(Collected data)
★ ★ ★ ★ ★
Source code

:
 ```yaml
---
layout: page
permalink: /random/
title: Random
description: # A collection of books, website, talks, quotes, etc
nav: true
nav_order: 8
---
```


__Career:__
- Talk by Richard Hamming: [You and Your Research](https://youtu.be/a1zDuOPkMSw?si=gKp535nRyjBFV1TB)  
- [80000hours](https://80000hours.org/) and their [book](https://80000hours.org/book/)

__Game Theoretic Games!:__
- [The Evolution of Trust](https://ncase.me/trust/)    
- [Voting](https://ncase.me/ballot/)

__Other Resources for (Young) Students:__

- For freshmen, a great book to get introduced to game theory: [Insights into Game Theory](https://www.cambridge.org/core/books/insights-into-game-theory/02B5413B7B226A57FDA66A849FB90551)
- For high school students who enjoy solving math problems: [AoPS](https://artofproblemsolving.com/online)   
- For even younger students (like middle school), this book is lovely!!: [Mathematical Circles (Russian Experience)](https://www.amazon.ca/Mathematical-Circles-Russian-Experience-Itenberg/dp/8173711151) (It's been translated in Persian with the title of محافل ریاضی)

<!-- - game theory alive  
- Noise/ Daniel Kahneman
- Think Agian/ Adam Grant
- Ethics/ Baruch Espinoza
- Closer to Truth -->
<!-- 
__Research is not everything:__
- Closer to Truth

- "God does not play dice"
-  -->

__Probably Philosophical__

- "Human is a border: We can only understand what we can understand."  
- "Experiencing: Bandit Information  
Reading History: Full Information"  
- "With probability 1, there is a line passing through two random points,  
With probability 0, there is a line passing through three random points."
★ ★ ★ ★ ★
### What the exercise asks
Set down, please, the lines from the line holding "- [80000hours](https://80000hours.org/) and" through the final line of the data, exactly and with nothing added.

### Written reply
- [80000hours](https://80000hours.org/) and their [book](https://80000hours.org/book/)

__Game Theoretic Games!:__
- [The Evolution of Trust](https://ncase.me/trust/)    
- [Voting](https://ncase.me/ballot/)

__Other Resources for (Young) Students:__

- For freshmen, a great book to get introduced to game theory: [Insights into Game Theory](https://www.cambridge.org/core/books/insights-into-game-theory/02B5413B7B226A57FDA66A849FB90551)
- For high school students who enjoy solving math problems: [AoPS](https://artofproblemsolving.com/online)   
- For even younger students (like middle school), this book is lovely!!: [Mathematical Circles (Russian Experience)](https://www.amazon.ca/Mathematical-Circles-Russian-Experience-Itenberg/dp/8173711151) (It's been translated in Persian with the title of محافل ریاضی)

<!-- - game theory alive  
- Noise/ Daniel Kahneman
- Think Agian/ Adam Grant
- Ethics/ Baruch Espinoza
- Closer to Truth -->
<!-- 
__Research is not everything:__
- Closer to Truth

- "God does not play dice"
-  -->

__Probably Philosophical__

- "Human is a border: We can only understand what we can understand."  
- "Experiencing: Bandit Information  
Reading History: Full Information"  
- "With probability 1, there is a line passing through two random points,  
With probability 0, there is a line passing through three random points."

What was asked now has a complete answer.